A too early appraisal of Russia's first president

YELTSIN: A REVOLUTIONARY LIFE By Leon Aron St. Martin's Press 908 pp., $35

With the resignation of Boris Yeltsin not even three months old, scholars are already arguing over the place he will hold in history as post-Soviet Russia's first president.

Was he a hero who led Russia from its totalitarian past? Or did he squander a one-time chance to build new institutions? Were his Western reforms obstructed by Communist hardliners or his own character - attraction to crises, inability to compromise with opponents?

The consensus emerging so far is that Yeltsin must shoulder much of the blame for the shortcomings of his nine-year reign. He was at his best as a rebellious destroyer of the old order. But once in power, he lacked the vision to save Russia from power abuse and corruption.

Into the debate has leapt Leon Aron, a respected Russia watcher at the American Enterprise Institute in Washington, who bills his biography as "definitive." But despite impressive research, the book sadly borders on hagiography.

While admitting that Yeltsin is "a study in contradiction," Aron underestimates how far the president went to retain power. The author is too forgiving, concluding that Yeltsin "secured a modicum of legitimacy, acceptance and stability for a regime that undertook one of history's most extensive and most rapid economic modernizations."

Aron is best in the full swing of his narrative. With a cinemagraphic eye, he charts Yeltsin's humble beginnings in a hut, his challenge to the Soviet system, and his later isolation in the Kremlin. The author vividly captures Yeltsin's instinctual flair for symbolism - defying coup plotters atop a tank and storming parliament to unseat his enemies.

But Aron's admiration clouds his judgement. He goes so far as to liken Yeltsin to Czar Alexander I, because the former freed serfs and unravelled 400 years of imperial expansion. Like many Westerners, Aron pardons Yeltsin's shortcomings simply because he was accommodating to capitalism and NATO.

For example, while lauding Yeltsin's introduction of trial by jury and free speech, the biographer underplays how much groundwork was laid by the last Soviet leader, Mikhail Gorbachev.

Aron skirts around the damaging side of privatizations, which enriched a tiny elite while most Russians grew poorer. He extols the creation of a middle class, neglecting to mention its demise in the 1998-99 financial crisis. The writer praises Yeltsin for a functioning parliament and judiciary, without detailing the sweeping presidential powers in Yeltsin's Constitution.

Most galling is when Aron commends Yeltsin for responsibly ending the 1994-96 Chechen war in response to negative public opinion. But what about this current second campaign, which Yeltsin cynically began in electoral self-interest?

A truer picture might have emerged with more first-hand material. There is a curious lack of access to Yeltsin and his intimates for a biography purporting to be conclusive.
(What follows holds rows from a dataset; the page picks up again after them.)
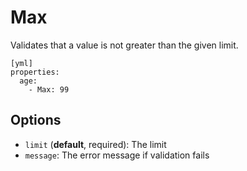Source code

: Max
===

Validates that a value is not greater than the given limit.

    [yml]
    properties:
      age:
        - Max: 99
    
Options
-------

  * `limit` (**default**, required): The limit
  * `message`: The error message if validation fails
Another failing is the rushed summing up. Aron is most authoritative writing about Yeltsin's early heroic years. The disastrous last two - when the oft-drunk president rarely left his sickbed, inexplicably fired three prime ministers, and became obsessed with his own security - read like a hurried postscript.

Aron rightly notes that Yeltsin resisted making nationalism a plank of unity. But, perhaps because the book was published too early, it does not explore the rise of nationalism over the past year, which was the direct result of Yeltsin's erratic governing.

Yeltsin's most lasting legacy may be his final act - resigning early to spite his enemies and installing as successor the hawkish Vladimir Putin.

Mr. Putin has in his brief tenure as acting president eroded Yeltsin's strongest achievement - civil liberties. Authoritarianism, in the form of Putin, may well be the gift to Russia Yeltsin leaves behind.

* Judith Matloff is the Monitor's Moscow correspondent.